[ENTRIES PROVIDED Boundary: Start]
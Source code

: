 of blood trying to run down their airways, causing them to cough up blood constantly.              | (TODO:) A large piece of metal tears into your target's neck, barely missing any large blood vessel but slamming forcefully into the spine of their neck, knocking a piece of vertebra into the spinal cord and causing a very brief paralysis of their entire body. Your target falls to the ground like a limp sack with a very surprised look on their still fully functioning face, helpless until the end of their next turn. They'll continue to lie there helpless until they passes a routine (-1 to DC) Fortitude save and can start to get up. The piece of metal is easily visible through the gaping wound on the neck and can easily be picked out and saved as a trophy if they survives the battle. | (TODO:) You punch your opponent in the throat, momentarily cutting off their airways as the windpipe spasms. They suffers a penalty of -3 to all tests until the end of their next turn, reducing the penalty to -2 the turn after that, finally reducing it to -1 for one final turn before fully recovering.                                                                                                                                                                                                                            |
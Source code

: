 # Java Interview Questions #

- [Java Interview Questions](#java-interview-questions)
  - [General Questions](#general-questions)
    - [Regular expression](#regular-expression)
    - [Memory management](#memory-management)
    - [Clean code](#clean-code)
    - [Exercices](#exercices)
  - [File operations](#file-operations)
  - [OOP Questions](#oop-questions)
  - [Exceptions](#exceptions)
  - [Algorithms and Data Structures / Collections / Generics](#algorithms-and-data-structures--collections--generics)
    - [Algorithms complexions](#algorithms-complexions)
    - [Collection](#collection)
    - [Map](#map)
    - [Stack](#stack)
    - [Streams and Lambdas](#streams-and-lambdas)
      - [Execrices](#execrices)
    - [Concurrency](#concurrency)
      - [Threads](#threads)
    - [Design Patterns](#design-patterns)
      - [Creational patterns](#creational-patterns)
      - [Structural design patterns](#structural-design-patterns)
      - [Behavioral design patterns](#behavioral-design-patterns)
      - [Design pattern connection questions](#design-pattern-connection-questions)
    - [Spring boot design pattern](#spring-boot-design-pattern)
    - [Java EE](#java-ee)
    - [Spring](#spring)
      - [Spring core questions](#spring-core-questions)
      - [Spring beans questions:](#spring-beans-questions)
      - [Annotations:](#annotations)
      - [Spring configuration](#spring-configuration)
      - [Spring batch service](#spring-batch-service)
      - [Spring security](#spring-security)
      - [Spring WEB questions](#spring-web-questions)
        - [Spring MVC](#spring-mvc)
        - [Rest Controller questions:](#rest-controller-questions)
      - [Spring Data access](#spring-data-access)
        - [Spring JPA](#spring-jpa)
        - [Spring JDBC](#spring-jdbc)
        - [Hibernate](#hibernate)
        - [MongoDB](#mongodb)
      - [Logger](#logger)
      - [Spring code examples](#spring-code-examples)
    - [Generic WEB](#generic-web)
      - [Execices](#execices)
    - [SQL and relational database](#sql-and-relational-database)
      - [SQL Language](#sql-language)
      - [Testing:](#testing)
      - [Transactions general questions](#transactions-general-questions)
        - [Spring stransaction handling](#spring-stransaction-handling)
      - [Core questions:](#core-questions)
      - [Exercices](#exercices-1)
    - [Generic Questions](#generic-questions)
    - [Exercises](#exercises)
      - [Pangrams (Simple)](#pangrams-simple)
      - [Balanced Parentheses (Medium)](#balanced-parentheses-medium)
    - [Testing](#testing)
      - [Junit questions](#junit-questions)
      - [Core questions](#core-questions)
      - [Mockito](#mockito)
[ENTRIES PROVIDED Boundary: End]
• EXERCISE: In full and exactly as written, repeat the data.

• RESPONSE TO THIS EXERCISE:
Source code

: of blood trying to run down their airways, causing them to cough up blood constantly.              | (TODO:) A large piece of metal tears into your target's neck, barely missing any large blood vessel but slamming forcefully into the spine of their neck, knocking a piece of vertebra into the spinal cord and causing a very brief paralysis of their entire body. Your target falls to the ground like a limp sack with a very surprised look on their still fully functioning face, helpless until the end of their next turn. They'll continue to lie there helpless until they passes a routine (-1 to DC) Fortitude save and can start to get up. The piece of metal is easily visible through the gaping wound on the neck and can easily be picked out and saved as a trophy if they survives the battle. | (TODO:) You punch your opponent in the throat, momentarily cutting off their airways as the windpipe spasms. They suffers a penalty of -3 to all tests until the end of their next turn, reducing the penalty to -2 the turn after that, finally reducing it to -1 for one final turn before fully recovering.                                                                                                                                                                                                                            |
Source code

: # Java Interview Questions #

- [Java Interview Questions](#java-interview-questions)
  - [General Questions](#general-questions)
    - [Regular expression](#regular-expression)
    - [Memory management](#memory-management)
    - [Clean code](#clean-code)
    - [Exercices](#exercices)
  - [File operations](#file-operations)
  - [OOP Questions](#oop-questions)
  - [Exceptions](#exceptions)
  - [Algorithms and Data Structures / Collections / Generics](#algorithms-and-data-structures--collections--generics)
    - [Algorithms complexions](#algorithms-complexions)
    - [Collection](#collection)
    - [Map](#map)
    - [Stack](#stack)
    - [Streams and Lambdas](#streams-and-lambdas)
      - [Execrices](#execrices)
    - [Concurrency](#concurrency)
      - [Threads](#threads)
    - [Design Patterns](#design-patterns)
      - [Creational patterns](#creational-patterns)
      - [Structural design patterns](#structural-design-patterns)
      - [Behavioral design patterns](#behavioral-design-patterns)
      - [Design pattern connection questions](#design-pattern-connection-questions)
    - [Spring boot design pattern](#spring-boot-design-pattern)
    - [Java EE](#java-ee)
    - [Spring](#spring)
      - [Spring core questions](#spring-core-questions)
      - [Spring beans questions:](#spring-beans-questions)
      - [Annotations:](#annotations)
      - [Spring configuration](#spring-configuration)
      - [Spring batch service](#spring-batch-service)
      - [Spring security](#spring-security)
      - [Spring WEB questions](#spring-web-questions)
        - [Spring MVC](#spring-mvc)
        - [Rest Controller questions:](#rest-controller-questions)
      - [Spring Data access](#spring-data-access)
        - [Spring JPA](#spring-jpa)
        - [Spring JDBC](#spring-jdbc)
        - [Hibernate](#hibernate)
        - [MongoDB](#mongodb)
      - [Logger](#logger)
      - [Spring code examples](#spring-code-examples)
    - [Generic WEB](#generic-web)
      - [Execices](#execices)
    - [SQL and relational database](#sql-and-relational-database)
      - [SQL Language](#sql-language)
      - [Testing:](#testing)
      - [Transactions general questions](#transactions-general-questions)
        - [Spring stransaction handling](#spring-stransaction-handling)
      - [Core questions:](#core-questions)
      - [Exercices](#exercices-1)
    - [Generic Questions](#generic-questions)
    - [Exercises](#exercises)
      - [Pangrams (Simple)](#pangrams-simple)
      - [Balanced Parentheses (Medium)](#balanced-parentheses-medium)
    - [Testing](#testing)
      - [Junit questions](#junit-questions)
      - [Core questions](#core-questions)
      - [Mockito](#mockito)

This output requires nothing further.